In his homily today, Francis referred to the suffering that Myanmar’s ethnic and religious groups have endured, a reference to the decades of conflicts between Myanmar’s ethnic minorities who seek greater autonomy and the military that continue today in parts of the country.
“I know that many in Myanmar bear the wounds of violence, wounds both visible and invisible,” Francis told the crowd in Italian that was translated into Burmese. Although he said the temptation is to respond with revenge, he urged a response of “forgiveness and compassion.”
“The way of revenge is not the way of Jesus,” he said, speaking from an altar erected on a traditional Buddhist-style stage.
Suu Kyi’s civilian government, which came to power in 2015 after decades of military rule, has been negotiating with 17 of Myanmar’s 20 major ethnic groups that have staged decades of insurgencies against the central government.
The conflicts involving the Karen, Kachin, Sha and Wa, who are 40 per cent of the country’s population, have claimed thousands of lives.

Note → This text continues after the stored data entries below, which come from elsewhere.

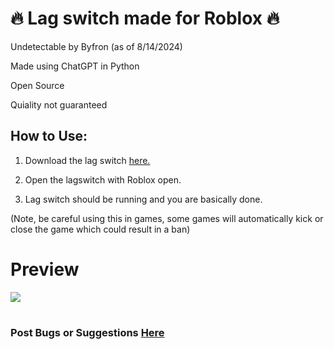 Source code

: # 🔥 Lag switch made for Roblox 🔥

Undetectable by Byfron (as of 8/14/2024)

Made using ChatGPT in Python

Open Source

Quiality not guaranteed

## How to Use:

1. Download the lag switch [here.](https://github.com/SquareszLeaf/Leaf-LagSwitch/releases)

2. Open the lagswitch with Roblox open.

3. Lag switch should be running and you are basically done.

(Note, be careful using this in games, some games will automatically kick or close the game which could result in a ban)
# Preview
[![](https://github.com/SquareszLeaf/Leaf-LagSwitch/blob/main/other/Untitled.jpg)](https://www.youtube.com/watch?v=ZNzOxamk4rA)
#
### Post Bugs or Suggestions [Here](https://github.com/SquareszLeaf/Leaf-LagSwitch/issues)
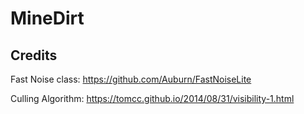 # MineDirt




## Credits 
Fast Noise class: https://github.com/Auburn/FastNoiseLite

Culling Algorithm: https://tomcc.github.io/2014/08/31/visibility-1.html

The Catholic Church has strongly backed the Suu Kyi government’s efforts to negotiate a peace, and a prayer read out in the Karen language during the Mass referred directly to the initiative.
“For the leaders of Myanmar, that they may always foster peace and reconciliation through dialogue and understanding, thus promoting an end to the conflict in the states of Kachin, Rakhine and Shan, we pray to the Lord,” read the prayer.

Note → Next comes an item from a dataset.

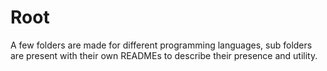 # Root 

A few folders are made for different programming languages,
sub folders are present with their own READMEs to describe
their presence and utility.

Before Mass, Francis looped around the park in his open- sided popemobile, waving to the flag-waving crowds that continued to pour in as the service began.
Local government officials and senior members of Suu Kyi’s National League for Democracy party were on hand, as were members of Myanmar’s mostly Christian Kachin minority, many of whom traveled two days by train from Kachin state to see the first pope ever to visit Myanmar.
Despite the high humidity, the scene at the park was joyous and pious, with many women covering their heads with lace veils.
“I can’t express how happy I am,” said Henery Thaw Zin, a 57-year-old ethnic Karen from Hinthada, a four-hour drive from Yangon. “I can’t imagine, or can’t expect to get a chance like this again, not just in this life, but in my next life as well.”
One group of 50 Catholics, dressed in traditional Vietnamese garb and conical straw hats, came from Ho Chi Min City, Vietnam, for the Mass. “I hope one day soon the pope will visit my country,” said Nguyen Thi Hahn.
Myanmar’s first-ever cardinal, Charles Bo, told Francis that his visit had changed Catholics in Myanmar forever.
“A miracle has been enacted today,” Bo said at the end of Mass. “Thank you. And this little flock prays for you.”
Later today, in a meeting with Myanmar’s senior Buddhist monks, Francis called for religious leaders to speak with one voice affirming their commitment to peace and respect for justice and dignity for all people.
“If we are to be united, as is our purpose, we need to surmount all forms of misunderstanding, intolerance, prejudice and hatred,” Francis told the Sangha council, a committee of high-ranking monks appointed by the government.
Citing the teachings of both Buddha and his namesake, St Francis of Assisi, Francis said: “May that wisdom continue to foster patience and understanding and heal the wounds of conflict that through the years have divided people of different cultures, ethnicities and religious convictions.”
The head of the council, Bhamo Sayadaw, lamented how some people use religion for “extremism and terrorism,” saying such interpretations were wrong since religion is meant to inspire the common good.
“The original teachings and beliefs that we have from our religions have been used by people’s greed and ego,” he said.